Degli orizzonti strategici meglio per ora tacere. La “politica al comando” è un lusso retorico che oggi non ci possiamo permettere. Da questo punto di vista, i Podemos e gli Tsipras appaiono anche mille leghe oltre Madame Le Pen e Monsieur Salvini, zavorrati da arcaiche ideologie regressive. Ma, per analoghi motivi, neppure hanno a che fare con le disperse membra della nostra “sinistra”, che proprio quelle trasformazioni e quella crisi che hanno espresso gli Tsipras non ha saputo né comprendere né rappresentare. Ammesso e non concesso che le nuove forze spagnole e greche possano dirsi “sinistra”, esse sono lontane dalla nostra tadizionale quanto lo è Renzi. Renzi ne esprime il superamento nel senso di un decisionismo populistico, che svuota il ruolo del binomio indissolubile Parlamento-sistema dei partiti. Si tratta di una formidabile tendenza del nostro tempo, che gli eredi del “movimento operaio” si ostinano da decenni a non voler vedere,e quindi a non saper in alcun modo contrastare. I Podemos e gli Tsipras, da parte loro, invece, si oppongono a tale tendenza ricalcando esattamente la figura del tribuno del popolo. La loro è auctoritas tribunicia nel senso più proprio. Ma è estremamente difficile per il tribuno imporre la legge, svolgere duratura azione di governo in perenne lotta col Senato (alias, i “decisori” ultimi delle politiche europee). La cultura politica del tribuno può solo occasionalmente giungere ad esprimere una energia riformatrice, in grado di mutare l’intero assetto della res publica . Abbiamo così una vecchia sinistra conservatrice che si batte contro la prospettiva incarnata da Renzi in nome di principi, regole e assetti istituzionali, estranei ogni giorno di più agli interessi effettivi della base sociale che essa dovrebbe rappresentare - e una “nuova sinistra” di tipo tribunizio, incapace di affrontare la crisi dell’idea stessa di rappresentanza, che stiamo vivendo, al suo livello proprio, quello storico, di sistema.

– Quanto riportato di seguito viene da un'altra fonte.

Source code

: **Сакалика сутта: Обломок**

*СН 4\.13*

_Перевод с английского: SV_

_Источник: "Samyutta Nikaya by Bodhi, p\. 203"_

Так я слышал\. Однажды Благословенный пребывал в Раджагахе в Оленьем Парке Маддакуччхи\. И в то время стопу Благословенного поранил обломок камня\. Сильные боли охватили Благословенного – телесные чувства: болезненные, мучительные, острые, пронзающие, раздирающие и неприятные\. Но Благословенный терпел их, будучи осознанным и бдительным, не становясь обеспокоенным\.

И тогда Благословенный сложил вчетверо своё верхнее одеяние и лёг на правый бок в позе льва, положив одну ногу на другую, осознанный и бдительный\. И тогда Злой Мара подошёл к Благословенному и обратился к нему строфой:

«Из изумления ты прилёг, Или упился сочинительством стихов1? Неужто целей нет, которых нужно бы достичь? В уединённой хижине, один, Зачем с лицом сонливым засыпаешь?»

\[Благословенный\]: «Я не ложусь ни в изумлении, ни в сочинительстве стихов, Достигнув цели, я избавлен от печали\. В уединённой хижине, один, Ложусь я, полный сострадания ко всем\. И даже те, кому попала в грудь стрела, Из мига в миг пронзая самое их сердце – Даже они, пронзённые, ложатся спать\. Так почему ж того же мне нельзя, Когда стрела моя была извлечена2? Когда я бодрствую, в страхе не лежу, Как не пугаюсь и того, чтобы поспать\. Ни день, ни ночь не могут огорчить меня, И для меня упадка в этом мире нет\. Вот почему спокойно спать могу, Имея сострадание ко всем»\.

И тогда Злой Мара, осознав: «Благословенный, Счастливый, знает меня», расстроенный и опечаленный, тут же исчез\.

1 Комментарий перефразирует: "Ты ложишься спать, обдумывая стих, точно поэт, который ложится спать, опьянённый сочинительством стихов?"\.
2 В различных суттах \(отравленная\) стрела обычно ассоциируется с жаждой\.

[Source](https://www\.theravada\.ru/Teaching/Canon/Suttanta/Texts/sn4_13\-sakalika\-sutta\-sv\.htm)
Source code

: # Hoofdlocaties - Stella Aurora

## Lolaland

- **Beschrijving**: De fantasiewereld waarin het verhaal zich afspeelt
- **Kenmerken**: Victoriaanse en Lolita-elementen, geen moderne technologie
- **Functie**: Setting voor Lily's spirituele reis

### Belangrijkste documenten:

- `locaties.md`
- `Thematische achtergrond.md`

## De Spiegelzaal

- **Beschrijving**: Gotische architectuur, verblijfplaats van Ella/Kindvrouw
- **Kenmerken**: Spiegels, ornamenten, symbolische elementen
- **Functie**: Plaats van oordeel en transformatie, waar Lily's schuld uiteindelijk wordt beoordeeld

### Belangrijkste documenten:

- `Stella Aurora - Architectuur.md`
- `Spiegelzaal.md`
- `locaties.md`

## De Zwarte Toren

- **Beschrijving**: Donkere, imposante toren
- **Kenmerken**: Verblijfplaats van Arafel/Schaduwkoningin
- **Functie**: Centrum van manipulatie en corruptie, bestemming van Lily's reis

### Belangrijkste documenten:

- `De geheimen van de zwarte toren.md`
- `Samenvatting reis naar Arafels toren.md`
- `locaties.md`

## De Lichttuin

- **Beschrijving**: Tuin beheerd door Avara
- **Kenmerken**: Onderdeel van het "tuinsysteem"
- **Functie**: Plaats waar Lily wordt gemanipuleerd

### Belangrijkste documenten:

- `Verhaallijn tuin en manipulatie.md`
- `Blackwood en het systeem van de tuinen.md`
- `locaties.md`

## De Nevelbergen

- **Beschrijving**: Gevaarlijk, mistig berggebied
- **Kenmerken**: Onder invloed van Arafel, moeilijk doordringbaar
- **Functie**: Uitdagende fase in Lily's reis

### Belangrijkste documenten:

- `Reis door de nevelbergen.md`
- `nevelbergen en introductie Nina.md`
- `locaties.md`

Una dozzina d'anni fa in Italia si fu sul punto di veder nascere un grande Podemos, che forse avrebbe potuto anche svegliare dal proprio sonno dogmatico la sinistra conservatrice. Ma, ahimè, si rivelò subito che il suo leader (vero Sergio?) era culturalmente consustanziale proprio a quest’ultima… e anche da quell’aborto ci vennero Grillo e grillini. Per molti motivi, per il bene stesso della nostra malatissima democrazia, è sperabile che quella opportunità si ripresenti, ma il dramma di allora ritornerà come pura farsa se saranno gli stessi, insieme ai loro nati stanchi epigoni, a volerla interpretare.